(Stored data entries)
⁂

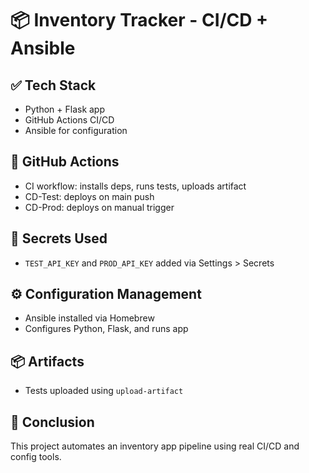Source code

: # 📦 Inventory Tracker - CI/CD + Ansible

## ✅ Tech Stack
- Python + Flask app
- GitHub Actions CI/CD
- Ansible for configuration

## 🔧 GitHub Actions
- CI workflow: installs deps, runs tests, uploads artifact
- CD-Test: deploys on main push
- CD-Prod: deploys on manual trigger

## 🔐 Secrets Used
- `TEST_API_KEY` and `PROD_API_KEY` added via Settings > Secrets

## ⚙️ Configuration Management
- Ansible installed via Homebrew
- Configures Python, Flask, and runs app

## 📦 Artifacts
- Tests uploaded using `upload-artifact`

## 🎯 Conclusion
This project automates an inventory app pipeline using real CI/CD and config tools.
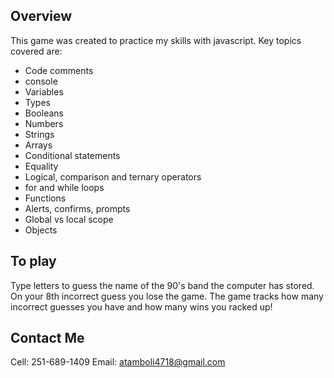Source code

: ## Overview
This game was created to practice my skills with javascript. Key topics covered are: 

* Code comments
* console
* Variables
* Types
* Booleans
* Numbers
* Strings
* Arrays
* Conditional statements
* Equality
* Logical, comparison and ternary operators
* for and while loops
* Functions
* Alerts, confirms, prompts
* Global vs local scope
* Objects

## To play
Type letters to guess the name of the 90's band the computer has stored. On your 8th incorrect guess you lose the game. The game tracks how many incorrect guesses you have and how many wins you racked up!

## Contact Me 
Cell: 251-689-1409
Email: atamboli4718@gmail.com
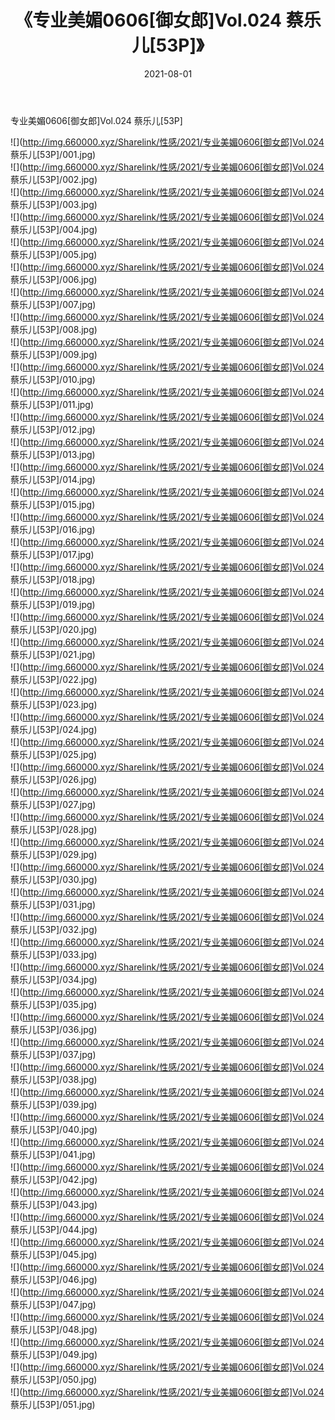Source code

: ﻿---
layout: post
title:  《专业美媚0606[御女郎]Vol.024 蔡乐儿[53P]》
date:   2021-08-01
img: http://img.660000.xyz/Sharelink/性感/2021/专业美媚0606[御女郎]Vol.024 蔡乐儿[53P]/000.jpg
categories: [美女, 清纯, 唯美]
---

专业美媚0606[御女郎]Vol.024 蔡乐儿[53P]

  ![](http://img.660000.xyz/Sharelink/性感/2021/专业美媚0606[御女郎]Vol.024 蔡乐儿[53P]/001.jpg) <br> ![](http://img.660000.xyz/Sharelink/性感/2021/专业美媚0606[御女郎]Vol.024 蔡乐儿[53P]/002.jpg) <br> ![](http://img.660000.xyz/Sharelink/性感/2021/专业美媚0606[御女郎]Vol.024 蔡乐儿[53P]/003.jpg) <br> ![](http://img.660000.xyz/Sharelink/性感/2021/专业美媚0606[御女郎]Vol.024 蔡乐儿[53P]/004.jpg) <br> ![](http://img.660000.xyz/Sharelink/性感/2021/专业美媚0606[御女郎]Vol.024 蔡乐儿[53P]/005.jpg) <br> ![](http://img.660000.xyz/Sharelink/性感/2021/专业美媚0606[御女郎]Vol.024 蔡乐儿[53P]/006.jpg) <br> ![](http://img.660000.xyz/Sharelink/性感/2021/专业美媚0606[御女郎]Vol.024 蔡乐儿[53P]/007.jpg) <br> ![](http://img.660000.xyz/Sharelink/性感/2021/专业美媚0606[御女郎]Vol.024 蔡乐儿[53P]/008.jpg) <br> ![](http://img.660000.xyz/Sharelink/性感/2021/专业美媚0606[御女郎]Vol.024 蔡乐儿[53P]/009.jpg) <br> ![](http://img.660000.xyz/Sharelink/性感/2021/专业美媚0606[御女郎]Vol.024 蔡乐儿[53P]/010.jpg) <br> ![](http://img.660000.xyz/Sharelink/性感/2021/专业美媚0606[御女郎]Vol.024 蔡乐儿[53P]/011.jpg) <br> ![](http://img.660000.xyz/Sharelink/性感/2021/专业美媚0606[御女郎]Vol.024 蔡乐儿[53P]/012.jpg) <br> ![](http://img.660000.xyz/Sharelink/性感/2021/专业美媚0606[御女郎]Vol.024 蔡乐儿[53P]/013.jpg) <br> ![](http://img.660000.xyz/Sharelink/性感/2021/专业美媚0606[御女郎]Vol.024 蔡乐儿[53P]/014.jpg) <br> ![](http://img.660000.xyz/Sharelink/性感/2021/专业美媚0606[御女郎]Vol.024 蔡乐儿[53P]/015.jpg) <br> ![](http://img.660000.xyz/Sharelink/性感/2021/专业美媚0606[御女郎]Vol.024 蔡乐儿[53P]/016.jpg) <br> ![](http://img.660000.xyz/Sharelink/性感/2021/专业美媚0606[御女郎]Vol.024 蔡乐儿[53P]/017.jpg) <br> ![](http://img.660000.xyz/Sharelink/性感/2021/专业美媚0606[御女郎]Vol.024 蔡乐儿[53P]/018.jpg) <br> ![](http://img.660000.xyz/Sharelink/性感/2021/专业美媚0606[御女郎]Vol.024 蔡乐儿[53P]/019.jpg) <br> ![](http://img.660000.xyz/Sharelink/性感/2021/专业美媚0606[御女郎]Vol.024 蔡乐儿[53P]/020.jpg) <br> ![](http://img.660000.xyz/Sharelink/性感/2021/专业美媚0606[御女郎]Vol.024 蔡乐儿[53P]/021.jpg) <br> ![](http://img.660000.xyz/Sharelink/性感/2021/专业美媚0606[御女郎]Vol.024 蔡乐儿[53P]/022.jpg) <br> ![](http://img.660000.xyz/Sharelink/性感/2021/专业美媚0606[御女郎]Vol.024 蔡乐儿[53P]/023.jpg) <br> ![](http://img.660000.xyz/Sharelink/性感/2021/专业美媚0606[御女郎]Vol.024 蔡乐儿[53P]/024.jpg) <br> ![](http://img.660000.xyz/Sharelink/性感/2021/专业美媚0606[御女郎]Vol.024 蔡乐儿[53P]/025.jpg) <br> ![](http://img.660000.xyz/Sharelink/性感/2021/专业美媚0606[御女郎]Vol.024 蔡乐儿[53P]/026.jpg) <br> ![](http://img.660000.xyz/Sharelink/性感/2021/专业美媚0606[御女郎]Vol.024 蔡乐儿[53P]/027.jpg) <br> ![](http://img.660000.xyz/Sharelink/性感/2021/专业美媚0606[御女郎]Vol.024 蔡乐儿[53P]/028.jpg) <br> ![](http://img.660000.xyz/Sharelink/性感/2021/专业美媚0606[御女郎]Vol.024 蔡乐儿[53P]/029.jpg) <br> ![](http://img.660000.xyz/Sharelink/性感/2021/专业美媚0606[御女郎]Vol.024 蔡乐儿[53P]/030.jpg) <br> ![](http://img.660000.xyz/Sharelink/性感/2021/专业美媚0606[御女郎]Vol.024 蔡乐儿[53P]/031.jpg) <br> ![](http://img.660000.xyz/Sharelink/性感/2021/专业美媚0606[御女郎]Vol.024 蔡乐儿[53P]/032.jpg) <br> ![](http://img.660000.xyz/Sharelink/性感/2021/专业美媚0606[御女郎]Vol.024 蔡乐儿[53P]/033.jpg) <br> ![](http://img.660000.xyz/Sharelink/性感/2021/专业美媚0606[御女郎]Vol.024 蔡乐儿[53P]/034.jpg) <br> ![](http://img.660000.xyz/Sharelink/性感/2021/专业美媚0606[御女郎]Vol.024 蔡乐儿[53P]/035.jpg) <br> ![](http://img.660000.xyz/Sharelink/性感/2021/专业美媚0606[御女郎]Vol.024 蔡乐儿[53P]/036.jpg) <br> ![](http://img.660000.xyz/Sharelink/性感/2021/专业美媚0606[御女郎]Vol.024 蔡乐儿[53P]/037.jpg) <br> ![](http://img.660000.xyz/Sharelink/性感/2021/专业美媚0606[御女郎]Vol.024 蔡乐儿[53P]/038.jpg) <br> ![](http://img.660000.xyz/Sharelink/性感/2021/专业美媚0606[御女郎]Vol.024 蔡乐儿[53P]/039.jpg) <br> ![](http://img.660000.xyz/Sharelink/性感/2021/专业美媚0606[御女郎]Vol.024 蔡乐儿[53P]/040.jpg) <br> ![](http://img.660000.xyz/Sharelink/性感/2021/专业美媚0606[御女郎]Vol.024 蔡乐儿[53P]/041.jpg) <br> ![](http://img.660000.xyz/Sharelink/性感/2021/专业美媚0606[御女郎]Vol.024 蔡乐儿[53P]/042.jpg) <br> ![](http://img.660000.xyz/Sharelink/性感/2021/专业美媚0606[御女郎]Vol.024 蔡乐儿[53P]/043.jpg) <br> ![](http://img.660000.xyz/Sharelink/性感/2021/专业美媚0606[御女郎]Vol.024 蔡乐儿[53P]/044.jpg) <br> ![](http://img.660000.xyz/Sharelink/性感/2021/专业美媚0606[御女郎]Vol.024 蔡乐儿[53P]/045.jpg) <br> ![](http://img.660000.xyz/Sharelink/性感/2021/专业美媚0606[御女郎]Vol.024 蔡乐儿[53P]/046.jpg) <br> ![](http://img.660000.xyz/Sharelink/性感/2021/专业美媚0606[御女郎]Vol.024 蔡乐儿[53P]/047.jpg) <br> ![](http://img.660000.xyz/Sharelink/性感/2021/专业美媚0606[御女郎]Vol.024 蔡乐儿[53P]/048.jpg) <br> ![](http://img.660000.xyz/Sharelink/性感/2021/专业美媚0606[御女郎]Vol.024 蔡乐儿[53P]/049.jpg) <br> ![](http://img.660000.xyz/Sharelink/性感/2021/专业美媚0606[御女郎]Vol.024 蔡乐儿[53P]/050.jpg) <br> ![](http://img.660000.xyz/Sharelink/性感/2021/专业美媚0606[御女郎]Vol.024 蔡乐儿[53P]/051.jpg) <br>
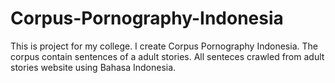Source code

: # Corpus-Pornography-Indonesia
This is project for my college. I create Corpus Pornography Indonesia. The corpus contain  sentences of a adult stories. All senteces crawled from adult stories website using Bahasa Indonesia.

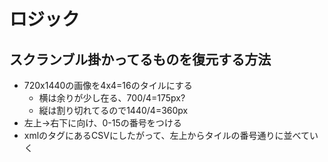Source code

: # ロジック

## スクランブル掛かってるものを復元する方法

- 720x1440の画像を4x4=16のタイルにする
  - 横は余りが少し在る、700/4=175px?
  - 縦は割り切れてるので1440/4=360px
- 左上->右下に向け、0-15の番号をつける
- xmlの<Scramble>タグにあるCSVにしたがって、左上からタイルの番号通りに並べていく

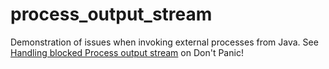 # process_output_stream
Demonstration of issues when invoking external processes from Java. See [Handling blocked Process output stream](https://www.dontpanicblog.co.uk/2023/05/07/handling-blocked-process-output-stream/) on Don't Panic!
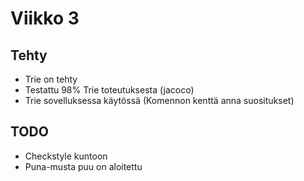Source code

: # Viikko 3

## Tehty
 - Trie on tehty
 - Testattu 98% Trie toteutuksesta (jacoco)
 - Trie sovelluksessa käytössä (Komennon kenttä anna suositukset)  

## TODO
 - Checkstyle kuntoon
 - Puna-musta puu on aloitettu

⁂

• WHAT IS BEING ASKED
Within the records, in how many lines does the string "Secrets" occur? Give the number and no other text.

• ANSWER
2